§ **Action item**:
Each entry below is to be written out exactly, and the pictures are to be left out.

§ **Data in this exercise**:
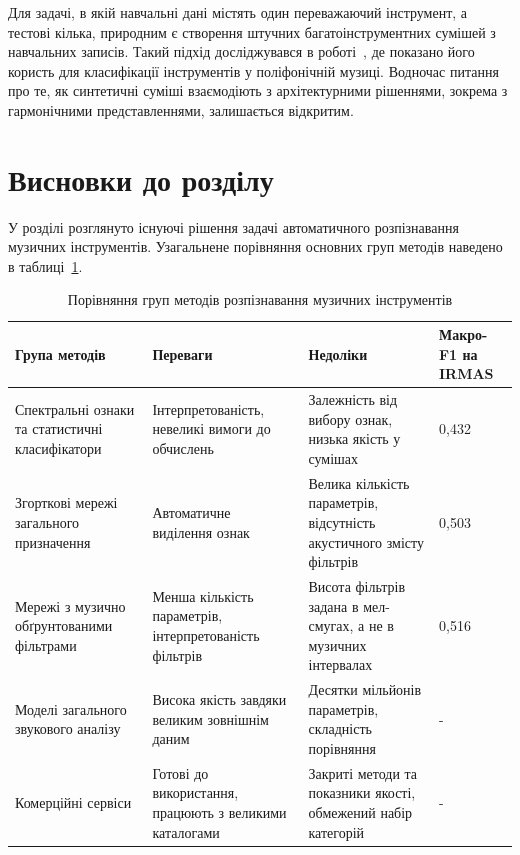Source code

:Для задачі, в якій навчальні дані містять один переважаючий інструмент, а
тестові кілька, природним є створення штучних
багатоінструментних сумішей з навчальних записів. Такий підхід
досліджувався в роботі~\cite{kratimenos2021}, де показано його користь для
класифікації інструментів у поліфонічній музиці. Водночас питання про те,
як синтетичні суміші взаємодіють з архітектурними рішеннями, зокрема з
гармонічними представленнями, залишається відкритим.

\section{Висновки до розділу}
\label{sec:ch1_conclusions}

У розділі розглянуто існуючі рішення задачі автоматичного розпізнавання
музичних інструментів. Узагальнене порівняння основних груп методів
наведено в таблиці~\ref{tab:review}.

\begin{table}[H]
\centering
\caption{Порівняння груп методів розпізнавання музичних інструментів}
\label{tab:review}
\small
\begin{tabular}{|p{3.4cm}|p{4.6cm}|p{4.6cm}|p{2.6cm}|}
\hline
Група методів & Переваги & Недоліки &
Макро-F1 на IRMAS \\
\hline
Спектральні ознаки та статистичні класифікатори~\cite{irmas2012} &
Інтерпретованість, невеликі вимоги до обчислень &
Залежність від вибору ознак, низька якість у сумішах &
0,432 \\
\hline
Згорткові мережі загального призначення~\cite{han2017} &
Автоматичне виділення ознак &
Велика кількість параметрів, відсутність акустичного змісту фільтрів &
0,503 \\
\hline
Мережі з музично обґрунтованими фільтрами~\cite{pons2017} &
Менша кількість параметрів, інтерпретованість фільтрів &
Висота фільтрів задана в мел-смугах, а не в музичних інтервалах &
0,516 \\
\hline
Моделі загального звукового аналізу~\cite{kong2020} &
Висока якість завдяки великим зовнішнім даним &
Десятки мільйонів параметрів, складність порівняння &
- \\
\hline
Комерційні сервіси~\cite{cyanite,izotope} &
Готові до використання, працюють з великими каталогами &
Закриті методи та показники якості, обмежений набір категорій &
- \\
\hline
\end{tabular}
\end{table}

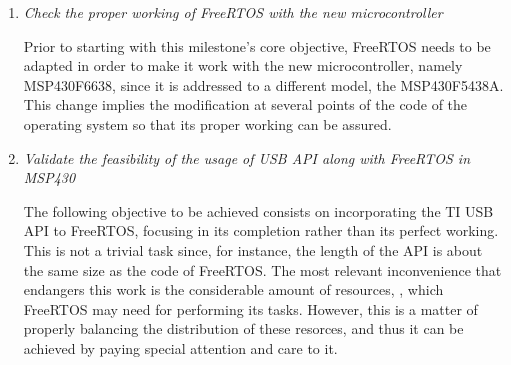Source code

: 		\begin{enumerate}
			\item \emph{Check the proper working of FreeRTOS with the new microcontroller}\\

				\begin{comment}
				Before to start the real objetive of this milestone we need to adapt the FreeRTOS main
				functionalities to the new MSP430, that been a new device was not actualy supported by. This mind
				the creation of a good number of new clases, most of them was excatly equal to their homonimes
				for the MSP430 5438A but other needs some little modifications.\\
				\end{comment}
				Prior to starting with this milestone's core objective, FreeRTOS needs to be adapted in order to
				make it work with the new microcontroller, namely MSP430F6638, since it is addressed to a
				different model, the MSP430F5438A. This change implies the modification at several points of the
				code of the operating system so that its proper working can be assured. 

			\item \emph{Validate the feasibility of the usage of USB API along with FreeRTOS in MSP430}\\

				\begin{comment}
				The next need in the milestone was port as soon as posible the TI USB API to a task-based SO like
				FreeRTOS whithout taking too much care about its correction. The introduction into the FreeRTOS
				was prety problematic because the size of just the the API was near to the size of the FreeRTOS.
				Plus, there are a very important risk, USB uses a important number of resources as pines or clock
				that can be also used by the FreeRTOS to another task, specially risky was the clock because both
				need a clock, but the selected board have 2 clock spots, and taking care in the port all this
				themes could resolved and everything works fine.\\
				\end{comment}
				The following objective to be achieved consists on incorporating the TI USB API to FreeRTOS,
				focusing in its completion rather than its perfect working. This is not a trivial task since, for
				instance, the length of the API is about the same size as the code of FreeRTOS. 
				The most relevant inconvenience that endangers this work is the considerable amount of resources,
				, which FreeRTOS may need for performing its tasks. However, this
				is a matter of properly balancing the distribution of these resorces, and thus it can be achieved
				by paying special attention and care to it.


\end{enumerate}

§ **Exercise response**:
Source code

:Для задачі, в якій навчальні дані містять один переважаючий інструмент, а
тестові кілька, природним є створення штучних
багатоінструментних сумішей з навчальних записів. Такий підхід
досліджувався в роботі~\cite{kratimenos2021}, де показано його користь для
класифікації інструментів у поліфонічній музиці. Водночас питання про те,
як синтетичні суміші взаємодіють з архітектурними рішеннями, зокрема з
гармонічними представленнями, залишається відкритим.

\section{Висновки до розділу}
\label{sec:ch1_conclusions}

У розділі розглянуто існуючі рішення задачі автоматичного розпізнавання
музичних інструментів. Узагальнене порівняння основних груп методів
наведено в таблиці~\ref{tab:review}.

\begin{table}[H]
\centering
\caption{Порівняння груп методів розпізнавання музичних інструментів}
\label{tab:review}
\small
\begin{tabular}{|p{3.4cm}|p{4.6cm}|p{4.6cm}|p{2.6cm}|}
\hline
Група методів & Переваги & Недоліки &
Макро-F1 на IRMAS \\
\hline
Спектральні ознаки та статистичні класифікатори~\cite{irmas2012} &
Інтерпретованість, невеликі вимоги до обчислень &
Залежність від вибору ознак, низька якість у сумішах &
0,432 \\
\hline
Згорткові мережі загального призначення~\cite{han2017} &
Автоматичне виділення ознак &
Велика кількість параметрів, відсутність акустичного змісту фільтрів &
0,503 \\
\hline
Мережі з музично обґрунтованими фільтрами~\cite{pons2017} &
Менша кількість параметрів, інтерпретованість фільтрів &
Висота фільтрів задана в мел-смугах, а не в музичних інтервалах &
0,516 \\
\hline
Моделі загального звукового аналізу~\cite{kong2020} &
Висока якість завдяки великим зовнішнім даним &
Десятки мільйонів параметрів, складність порівняння &
- \\
\hline
Комерційні сервіси~\cite{cyanite,izotope} &
Готові до використання, працюють з великими каталогами &
Закриті методи та показники якості, обмежений набір категорій &
- \\
\hline
\end{tabular}
\end{table}

Source code

: 		\begin{enumerate}
			\item \emph{Check the proper working of FreeRTOS with the new microcontroller}\\

				\begin{comment}
				Before to start the real objetive of this milestone we need to adapt the FreeRTOS main
				functionalities to the new MSP430, that been a new device was not actualy supported by. This mind
				the creation of a good number of new clases, most of them was excatly equal to their homonimes
				for the MSP430 5438A but other needs some little modifications.\\
				\end{comment}
				Prior to starting with this milestone's core objective, FreeRTOS needs to be adapted in order to
				make it work with the new microcontroller, namely MSP430F6638, since it is addressed to a
				different model, the MSP430F5438A. This change implies the modification at several points of the
				code of the operating system so that its proper working can be assured. 

			\item \emph{Validate the feasibility of the usage of USB API along with FreeRTOS in MSP430}\\

				\begin{comment}
				The next need in the milestone was port as soon as posible the TI USB API to a task-based SO like
				FreeRTOS whithout taking too much care about its correction. The introduction into the FreeRTOS
				was prety problematic because the size of just the the API was near to the size of the FreeRTOS.
				Plus, there are a very important risk, USB uses a important number of resources as pines or clock
				that can be also used by the FreeRTOS to another task, specially risky was the clock because both
				need a clock, but the selected board have 2 clock spots, and taking care in the port all this
				themes could resolved and everything works fine.\\
				\end{comment}
				The following objective to be achieved consists on incorporating the TI USB API to FreeRTOS,
				focusing in its completion rather than its perfect working. This is not a trivial task since, for
				instance, the length of the API is about the same size as the code of FreeRTOS. 
				The most relevant inconvenience that endangers this work is the considerable amount of resources,
				, which FreeRTOS may need for performing its tasks. However, this
				is a matter of properly balancing the distribution of these resorces, and thus it can be achieved
				by paying special attention and care to it.


\end{enumerate}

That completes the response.